-- What you should do --
Repeat the entries below word for word, though any picture in them should be dropped.

##########

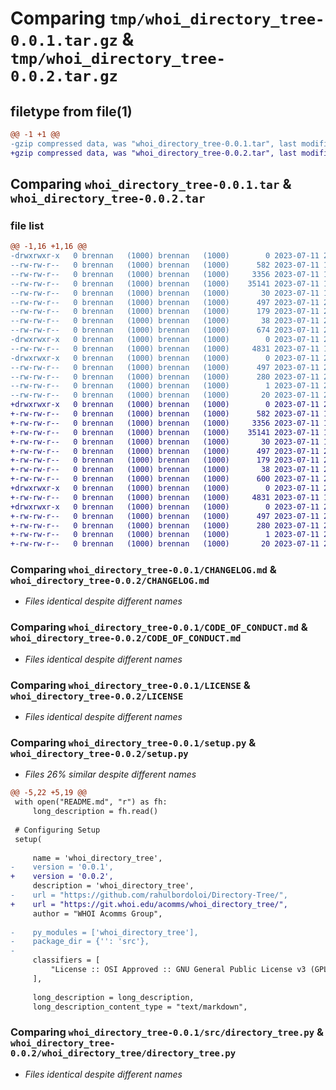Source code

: # Comparing `tmp/whoi_directory_tree-0.0.1.tar.gz` & `tmp/whoi_directory_tree-0.0.2.tar.gz`

## filetype from file(1)

```diff
@@ -1 +1 @@
-gzip compressed data, was "whoi_directory_tree-0.0.1.tar", last modified: Tue Jul 11 22:35:13 2023, max compression
+gzip compressed data, was "whoi_directory_tree-0.0.2.tar", last modified: Tue Jul 11 22:44:06 2023, max compression
```

## Comparing `whoi_directory_tree-0.0.1.tar` & `whoi_directory_tree-0.0.2.tar`

### file list

```diff
@@ -1,16 +1,16 @@
-drwxrwxr-x   0 brennan   (1000) brennan   (1000)        0 2023-07-11 22:35:13.411775 whoi_directory_tree-0.0.1/
--rw-rw-r--   0 brennan   (1000) brennan   (1000)      582 2023-07-11 18:04:00.000000 whoi_directory_tree-0.0.1/CHANGELOG.md
--rw-rw-r--   0 brennan   (1000) brennan   (1000)     3356 2023-07-11 18:04:00.000000 whoi_directory_tree-0.0.1/CODE_OF_CONDUCT.md
--rw-rw-r--   0 brennan   (1000) brennan   (1000)    35141 2023-07-11 18:04:00.000000 whoi_directory_tree-0.0.1/LICENSE
--rw-rw-r--   0 brennan   (1000) brennan   (1000)       30 2023-07-11 18:04:00.000000 whoi_directory_tree-0.0.1/MANIFEST.in
--rw-rw-r--   0 brennan   (1000) brennan   (1000)      497 2023-07-11 22:35:13.411775 whoi_directory_tree-0.0.1/PKG-INFO
--rw-rw-r--   0 brennan   (1000) brennan   (1000)      179 2023-07-11 22:34:33.000000 whoi_directory_tree-0.0.1/README.md
--rw-rw-r--   0 brennan   (1000) brennan   (1000)       38 2023-07-11 22:35:13.411775 whoi_directory_tree-0.0.1/setup.cfg
--rw-rw-r--   0 brennan   (1000) brennan   (1000)      674 2023-07-11 22:33:31.000000 whoi_directory_tree-0.0.1/setup.py
-drwxrwxr-x   0 brennan   (1000) brennan   (1000)        0 2023-07-11 22:35:13.411775 whoi_directory_tree-0.0.1/src/
--rw-rw-r--   0 brennan   (1000) brennan   (1000)     4831 2023-07-11 18:04:40.000000 whoi_directory_tree-0.0.1/src/directory_tree.py
-drwxrwxr-x   0 brennan   (1000) brennan   (1000)        0 2023-07-11 22:35:13.411775 whoi_directory_tree-0.0.1/src/whoi_directory_tree.egg-info/
--rw-rw-r--   0 brennan   (1000) brennan   (1000)      497 2023-07-11 22:35:13.000000 whoi_directory_tree-0.0.1/src/whoi_directory_tree.egg-info/PKG-INFO
--rw-rw-r--   0 brennan   (1000) brennan   (1000)      280 2023-07-11 22:35:13.000000 whoi_directory_tree-0.0.1/src/whoi_directory_tree.egg-info/SOURCES.txt
--rw-rw-r--   0 brennan   (1000) brennan   (1000)        1 2023-07-11 22:35:13.000000 whoi_directory_tree-0.0.1/src/whoi_directory_tree.egg-info/dependency_links.txt
--rw-rw-r--   0 brennan   (1000) brennan   (1000)       20 2023-07-11 22:35:13.000000 whoi_directory_tree-0.0.1/src/whoi_directory_tree.egg-info/top_level.txt
+drwxrwxr-x   0 brennan   (1000) brennan   (1000)        0 2023-07-11 22:44:06.071131 whoi_directory_tree-0.0.2/
+-rw-rw-r--   0 brennan   (1000) brennan   (1000)      582 2023-07-11 18:04:00.000000 whoi_directory_tree-0.0.2/CHANGELOG.md
+-rw-rw-r--   0 brennan   (1000) brennan   (1000)     3356 2023-07-11 18:04:00.000000 whoi_directory_tree-0.0.2/CODE_OF_CONDUCT.md
+-rw-rw-r--   0 brennan   (1000) brennan   (1000)    35141 2023-07-11 18:04:00.000000 whoi_directory_tree-0.0.2/LICENSE
+-rw-rw-r--   0 brennan   (1000) brennan   (1000)       30 2023-07-11 18:04:00.000000 whoi_directory_tree-0.0.2/MANIFEST.in
+-rw-rw-r--   0 brennan   (1000) brennan   (1000)      497 2023-07-11 22:44:06.071131 whoi_directory_tree-0.0.2/PKG-INFO
+-rw-rw-r--   0 brennan   (1000) brennan   (1000)      179 2023-07-11 22:34:33.000000 whoi_directory_tree-0.0.2/README.md
+-rw-rw-r--   0 brennan   (1000) brennan   (1000)       38 2023-07-11 22:44:06.071131 whoi_directory_tree-0.0.2/setup.cfg
+-rw-rw-r--   0 brennan   (1000) brennan   (1000)      600 2023-07-11 22:43:29.000000 whoi_directory_tree-0.0.2/setup.py
+drwxrwxr-x   0 brennan   (1000) brennan   (1000)        0 2023-07-11 22:44:06.071131 whoi_directory_tree-0.0.2/whoi_directory_tree/
+-rw-rw-r--   0 brennan   (1000) brennan   (1000)     4831 2023-07-11 18:04:40.000000 whoi_directory_tree-0.0.2/whoi_directory_tree/directory_tree.py
+drwxrwxr-x   0 brennan   (1000) brennan   (1000)        0 2023-07-11 22:44:06.071131 whoi_directory_tree-0.0.2/whoi_directory_tree.egg-info/
+-rw-rw-r--   0 brennan   (1000) brennan   (1000)      497 2023-07-11 22:44:06.000000 whoi_directory_tree-0.0.2/whoi_directory_tree.egg-info/PKG-INFO
+-rw-rw-r--   0 brennan   (1000) brennan   (1000)      280 2023-07-11 22:44:06.000000 whoi_directory_tree-0.0.2/whoi_directory_tree.egg-info/SOURCES.txt
+-rw-rw-r--   0 brennan   (1000) brennan   (1000)        1 2023-07-11 22:44:06.000000 whoi_directory_tree-0.0.2/whoi_directory_tree.egg-info/dependency_links.txt
+-rw-rw-r--   0 brennan   (1000) brennan   (1000)       20 2023-07-11 22:44:06.000000 whoi_directory_tree-0.0.2/whoi_directory_tree.egg-info/top_level.txt
```

### Comparing `whoi_directory_tree-0.0.1/CHANGELOG.md` & `whoi_directory_tree-0.0.2/CHANGELOG.md`

 * *Files identical despite different names*

### Comparing `whoi_directory_tree-0.0.1/CODE_OF_CONDUCT.md` & `whoi_directory_tree-0.0.2/CODE_OF_CONDUCT.md`

 * *Files identical despite different names*

### Comparing `whoi_directory_tree-0.0.1/LICENSE` & `whoi_directory_tree-0.0.2/LICENSE`

 * *Files identical despite different names*

### Comparing `whoi_directory_tree-0.0.1/setup.py` & `whoi_directory_tree-0.0.2/setup.py`

 * *Files 26% similar despite different names*

```diff
@@ -5,22 +5,19 @@
 with open("README.md", "r") as fh:
     long_description = fh.read()
 
 # Configuring Setup
 setup(
 
     name = 'whoi_directory_tree',
-    version = '0.0.1',
+    version = '0.0.2',
     description = 'whoi_directory_tree',
-    url = "https://github.com/rahulbordoloi/Directory-Tree/",
+    url = "https://git.whoi.edu/acomms/whoi_directory_tree/",
     author = "WHOI Acomms Group",
 
-    py_modules = ['whoi_directory_tree'],
-    package_dir = {'': 'src'},
-
     classifiers = [
         "License :: OSI Approved :: GNU General Public License v3 (GPLv3)",
     ],
 
     long_description = long_description,
     long_description_content_type = "text/markdown",
```

### Comparing `whoi_directory_tree-0.0.1/src/directory_tree.py` & `whoi_directory_tree-0.0.2/whoi_directory_tree/directory_tree.py`

 * *Files identical despite different names*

##########

-- Answer space --
Source code

: # Comparing `tmp/whoi_directory_tree-0.0.1.tar.gz` & `tmp/whoi_directory_tree-0.0.2.tar.gz`

## filetype from file(1)

```diff
@@ -1 +1 @@
-gzip compressed data, was "whoi_directory_tree-0.0.1.tar", last modified: Tue Jul 11 22:35:13 2023, max compression
+gzip compressed data, was "whoi_directory_tree-0.0.2.tar", last modified: Tue Jul 11 22:44:06 2023, max compression
```

## Comparing `whoi_directory_tree-0.0.1.tar` & `whoi_directory_tree-0.0.2.tar`

### file list

```diff
@@ -1,16 +1,16 @@
-drwxrwxr-x   0 brennan   (1000) brennan   (1000)        0 2023-07-11 22:35:13.411775 whoi_directory_tree-0.0.1/
--rw-rw-r--   0 brennan   (1000) brennan   (1000)      582 2023-07-11 18:04:00.000000 whoi_directory_tree-0.0.1/CHANGELOG.md
--rw-rw-r--   0 brennan   (1000) brennan   (1000)     3356 2023-07-11 18:04:00.000000 whoi_directory_tree-0.0.1/CODE_OF_CONDUCT.md
--rw-rw-r--   0 brennan   (1000) brennan   (1000)    35141 2023-07-11 18:04:00.000000 whoi_directory_tree-0.0.1/LICENSE
--rw-rw-r--   0 brennan   (1000) brennan   (1000)       30 2023-07-11 18:04:00.000000 whoi_directory_tree-0.0.1/MANIFEST.in
--rw-rw-r--   0 brennan   (1000) brennan   (1000)      497 2023-07-11 22:35:13.411775 whoi_directory_tree-0.0.1/PKG-INFO
--rw-rw-r--   0 brennan   (1000) brennan   (1000)      179 2023-07-11 22:34:33.000000 whoi_directory_tree-0.0.1/README.md
--rw-rw-r--   0 brennan   (1000) brennan   (1000)       38 2023-07-11 22:35:13.411775 whoi_directory_tree-0.0.1/setup.cfg
--rw-rw-r--   0 brennan   (1000) brennan   (1000)      674 2023-07-11 22:33:31.000000 whoi_directory_tree-0.0.1/setup.py
-drwxrwxr-x   0 brennan   (1000) brennan   (1000)        0 2023-07-11 22:35:13.411775 whoi_directory_tree-0.0.1/src/
--rw-rw-r--   0 brennan   (1000) brennan   (1000)     4831 2023-07-11 18:04:40.000000 whoi_directory_tree-0.0.1/src/directory_tree.py
-drwxrwxr-x   0 brennan   (1000) brennan   (1000)        0 2023-07-11 22:35:13.411775 whoi_directory_tree-0.0.1/src/whoi_directory_tree.egg-info/
--rw-rw-r--   0 brennan   (1000) brennan   (1000)      497 2023-07-11 22:35:13.000000 whoi_directory_tree-0.0.1/src/whoi_directory_tree.egg-info/PKG-INFO
--rw-rw-r--   0 brennan   (1000) brennan   (1000)      280 2023-07-11 22:35:13.000000 whoi_directory_tree-0.0.1/src/whoi_directory_tree.egg-info/SOURCES.txt
--rw-rw-r--   0 brennan   (1000) brennan   (1000)        1 2023-07-11 22:35:13.000000 whoi_directory_tree-0.0.1/src/whoi_directory_tree.egg-info/dependency_links.txt
--rw-rw-r--   0 brennan   (1000) brennan   (1000)       20 2023-07-11 22:35:13.000000 whoi_directory_tree-0.0.1/src/whoi_directory_tree.egg-info/top_level.txt
+drwxrwxr-x   0 brennan   (1000) brennan   (1000)        0 2023-07-11 22:44:06.071131 whoi_directory_tree-0.0.2/
+-rw-rw-r--   0 brennan   (1000) brennan   (1000)      582 2023-07-11 18:04:00.000000 whoi_directory_tree-0.0.2/CHANGELOG.md
+-rw-rw-r--   0 brennan   (1000) brennan   (1000)     3356 2023-07-11 18:04:00.000000 whoi_directory_tree-0.0.2/CODE_OF_CONDUCT.md
+-rw-rw-r--   0 brennan   (1000) brennan   (1000)    35141 2023-07-11 18:04:00.000000 whoi_directory_tree-0.0.2/LICENSE
+-rw-rw-r--   0 brennan   (1000) brennan   (1000)       30 2023-07-11 18:04:00.000000 whoi_directory_tree-0.0.2/MANIFEST.in
+-rw-rw-r--   0 brennan   (1000) brennan   (1000)      497 2023-07-11 22:44:06.071131 whoi_directory_tree-0.0.2/PKG-INFO
+-rw-rw-r--   0 brennan   (1000) brennan   (1000)      179 2023-07-11 22:34:33.000000 whoi_directory_tree-0.0.2/README.md
+-rw-rw-r--   0 brennan   (1000) brennan   (1000)       38 2023-07-11 22:44:06.071131 whoi_directory_tree-0.0.2/setup.cfg
+-rw-rw-r--   0 brennan   (1000) brennan   (1000)      600 2023-07-11 22:43:29.000000 whoi_directory_tree-0.0.2/setup.py
+drwxrwxr-x   0 brennan   (1000) brennan   (1000)        0 2023-07-11 22:44:06.071131 whoi_directory_tree-0.0.2/whoi_directory_tree/
+-rw-rw-r--   0 brennan   (1000) brennan   (1000)     4831 2023-07-11 18:04:40.000000 whoi_directory_tree-0.0.2/whoi_directory_tree/directory_tree.py
+drwxrwxr-x   0 brennan   (1000) brennan   (1000)        0 2023-07-11 22:44:06.071131 whoi_directory_tree-0.0.2/whoi_directory_tree.egg-info/
+-rw-rw-r--   0 brennan   (1000) brennan   (1000)      497 2023-07-11 22:44:06.000000 whoi_directory_tree-0.0.2/whoi_directory_tree.egg-info/PKG-INFO
+-rw-rw-r--   0 brennan   (1000) brennan   (1000)      280 2023-07-11 22:44:06.000000 whoi_directory_tree-0.0.2/whoi_directory_tree.egg-info/SOURCES.txt
+-rw-rw-r--   0 brennan   (1000) brennan   (1000)        1 2023-07-11 22:44:06.000000 whoi_directory_tree-0.0.2/whoi_directory_tree.egg-info/dependency_links.txt
+-rw-rw-r--   0 brennan   (1000) brennan   (1000)       20 2023-07-11 22:44:06.000000 whoi_directory_tree-0.0.2/whoi_directory_tree.egg-info/top_level.txt
```

### Comparing `whoi_directory_tree-0.0.1/CHANGELOG.md` & `whoi_directory_tree-0.0.2/CHANGELOG.md`

 * *Files identical despite different names*

### Comparing `whoi_directory_tree-0.0.1/CODE_OF_CONDUCT.md` & `whoi_directory_tree-0.0.2/CODE_OF_CONDUCT.md`

 * *Files identical despite different names*

### Comparing `whoi_directory_tree-0.0.1/LICENSE` & `whoi_directory_tree-0.0.2/LICENSE`

 * *Files identical despite different names*

### Comparing `whoi_directory_tree-0.0.1/setup.py` & `whoi_directory_tree-0.0.2/setup.py`

 * *Files 26% similar despite different names*

```diff
@@ -5,22 +5,19 @@
 with open("README.md", "r") as fh:
     long_description = fh.read()
 
 # Configuring Setup
 setup(
 
     name = 'whoi_directory_tree',
-    version = '0.0.1',
+    version = '0.0.2',
     description = 'whoi_directory_tree',
-    url = "https://github.com/rahulbordoloi/Directory-Tree/",
+    url = "https://git.whoi.edu/acomms/whoi_directory_tree/",
     author = "WHOI Acomms Group",
 
-    py_modules = ['whoi_directory_tree'],
-    package_dir = {'': 'src'},
-
     classifiers = [
         "License :: OSI Approved :: GNU General Public License v3 (GPLv3)",
     ],
 
     long_description = long_description,
     long_description_content_type = "text/markdown",
```

### Comparing `whoi_directory_tree-0.0.1/src/directory_tree.py` & `whoi_directory_tree-0.0.2/whoi_directory_tree/directory_tree.py`

 * *Files identical despite different names*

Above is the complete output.